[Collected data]
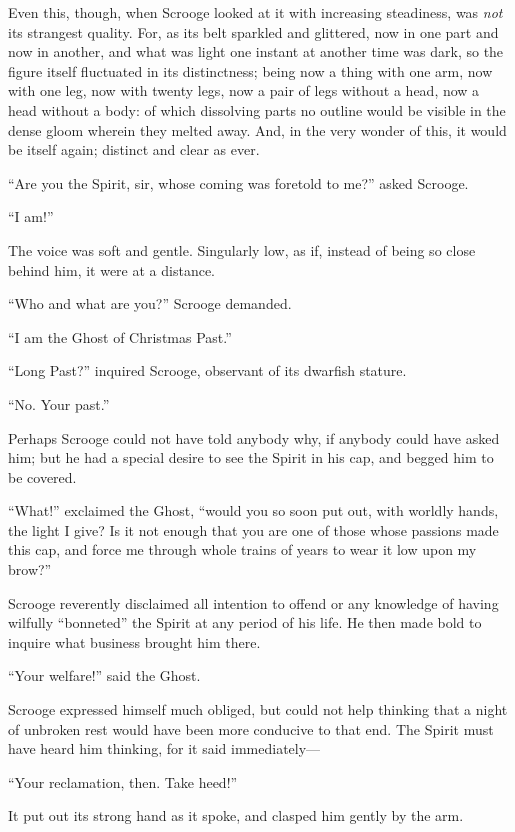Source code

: \documentclass[paper=a5,BCOR=15mm,twoside,DIV=15,headinclude=off,12pt,chapterprefix=off,openany,headings=huge]{scrbook} %
\begin{document}
Even this, though, when Scrooge looked at it with increasing steadiness, was \textit{not} its strangest quality. For, as its belt sparkled and glittered, now in one part and now in another, and what was light one instant at another time was dark, so the figure itself fluctuated in its distinctness; being now a thing with one arm, now with one leg, now with twenty legs, now a pair of legs without a head, now a head without a body: of which dissolving parts no outline would be visible in the dense gloom wherein they melted away. And, in the very wonder of this, it would be itself again; distinct and clear as ever.

\enquote{Are you the Spirit, sir, whose coming was foretold to me?} asked Scrooge.

\enquote{I am!}

The voice was soft and gentle. Singularly low, as if, instead of being so close behind him, it were at a distance.

\enquote{Who and what are you?} Scrooge demanded.

\enquote{I am the Ghost of Christmas Past.}

\enquote{Long Past?} inquired Scrooge, observant of its dwarfish stature.

\enquote{No. Your past.}

Perhaps Scrooge could not have told anybody why, if anybody could have asked him; but he had a special desire to see the Spirit in his cap, and begged him to be covered.

\enquote{What!} exclaimed the Ghost, \enquote{would you so soon put out, with worldly hands, the light I give? Is it not enough that you are one of those whose passions made this cap, and force me through whole trains of years to wear it low upon my brow?}

Scrooge reverently disclaimed all intention to offend or any knowledge of having wilfully \enquote{bonneted} the Spirit at any period of his life. He then made bold to inquire what business brought him there.

\enquote{Your welfare!} said the Ghost.

Scrooge expressed himself much obliged, but could not help thinking that a night of unbroken rest would have been more conducive to that end. The Spirit must have heard him thinking, for it said immediately—

\enquote{Your reclamation, then. Take heed!}

It put out its strong hand as it spoke, and clasped him gently by the arm.
\end{document}
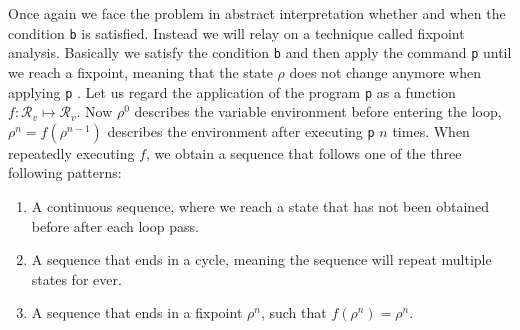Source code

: \noindent Once again we face the problem in abstract interpretation whether and when the condition \texttt{b} is satisfied. Instead we will relay on a technique called fixpoint analysis. Basically we satisfy the condition \texttt{b} and then apply the command \texttt{p} until we reach a fixpoint, meaning that the state $\rho$ does not change anymore when applying \texttt{p} \cite{cousot1977}. Let us regard the application of the program \texttt{p} as a function $f: \mathcal{R}_v\mapsto \mathcal{R}_v$. Now $\rho^0$ describes the variable environment before entering the loop, $\rho^n=f(\rho^{n-1})$ describes the environment after executing \texttt{p} $n$ times. When repeatedly executing $f$, we obtain a sequence that follows one of the three following patterns:

\begin{enumerate}
	\item A continuous sequence, where we reach a state that has not been obtained before after each loop pass.\\
\begin{center}
\end{center}

	\item \parbox[t]{\linewidth}{A sequence that ends in a cycle, meaning the sequence will repeat multiple states for ever.\\
\begin{center}
\end{center}
}
	\item A sequence that ends in a fixpoint $\rho^n$, such that $f(\rho^n)=\rho^n$.\\
\begin{center}
\end{center}
\end{enumerate}
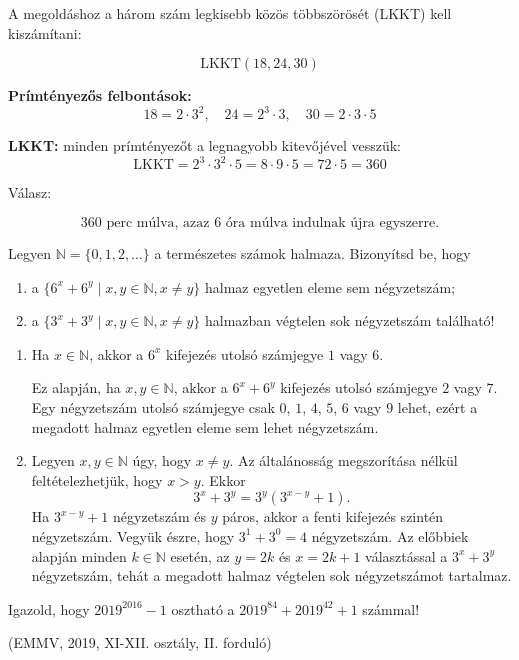 \begin{solution}
A megoldáshoz a három szám legkisebb közös többszörösét (LKKT) kell
kiszámítani:

\[
\text{LKKT}(18,24,30)
\]

\textbf{Prímtényezős felbontások:} 
\[
18=2\cdot3^{2},\quad24=2^{3}\cdot3,\quad30=2\cdot3\cdot5
\]

\textbf{LKKT:} minden prímtényezőt a legnagyobb kitevőjével vesszük:
\[
\text{LKKT}=2^{3}\cdot3^{2}\cdot5=8\cdot9\cdot5=72\cdot5=360
\]

Válasz:

\[
\boxed{360\text{ perc múlva, azaz 6 óra múlva indulnak újra egyszerre.}}
\]
\end{solution}
\begin{extraproblem}
Legyen $\mathbb{N}=\{0,1,2,\dots\}$ a természetes számok halmaza.
Bizonyítsd be, hogy 
\begin{enumerate}
\item a $\{6^{x}+6^{y}\mid x,y\in\mathbb{N},x\ne y\}$ halmaz egyetlen eleme
sem négyzetszám; 
\item a $\{3^{x}+3^{y}\mid x,y\in\mathbb{N},x\ne y\}$ halmazban végtelen
sok négyzetszám található! 
\end{enumerate}
\begin{enumerate}
\item Ha $x\in\mathbb{N}$, akkor a $6^{x}$ kifejezés utolsó számjegye
$1$ vagy $6$.

Ez alapján, ha $x,y\in\mathbb{N}$, akkor a $6^{x}+6^{y}$ kifejezés
utolsó számjegye $2$ vagy $7$. Egy négyzetszám utolsó számjegye
csak $0$, $1$, $4$, $5$, $6$ vagy $9$ lehet, ezért a megadott
halmaz egyetlen eleme sem lehet négyzetszám.
\item Legyen $x,y\in\mathbb{N}$ úgy, hogy $x\ne y$. Az általánosság megszorítása
nélkül feltételezhetjük, hogy $x>y$. Ekkor 
\[
3^{x}+3^{y}=3^{y}(3^{x-y}+1).
\]
Ha $3^{x-y}+1$ négyzetszám és $y$ páros, akkor a fenti kifejezés
szintén négyzetszám. Vegyük észre, hogy $3^{1}+3^{0}=4$ négyzetszám.
Az előbbiek alapján minden $k\in\mathbb{N}$ esetén, az $y=2k$ és
$x=2k+1$ választással a $3^{x}+3^{y}$ négyzetszám, tehát a megadott
halmaz végtelen sok négyzetszámot tartalmaz. 
\end{enumerate}
Igazold, hogy $2019^{2016}-1$ osztható a $2019^{84}+2019^{42}+1$
számmal!
\begin{flushright}
(EMMV, 2019, XI-XII. osztály, II. forduló) 
\par\end{flushright}
\end{extraproblem}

_TASK ITEM_. Starting at the line above that holds "sem négyzetszám;" and ending at the line that holds "utolsó számjegye $2$", transcribe each line exactly and include no other lines.

_SOLUTION BELOW_.
sem négyzetszám; 
\item a $\{3^{x}+3^{y}\mid x,y\in\mathbb{N},x\ne y\}$ halmazban végtelen
sok négyzetszám található! 
\end{enumerate}
\begin{enumerate}
\item Ha $x\in\mathbb{N}$, akkor a $6^{x}$ kifejezés utolsó számjegye
$1$ vagy $6$.

Ez alapján, ha $x,y\in\mathbb{N}$, akkor a $6^{x}+6^{y}$ kifejezés
utolsó számjegye $2$ vagy $7$. Egy négyzetszám utolsó számjegye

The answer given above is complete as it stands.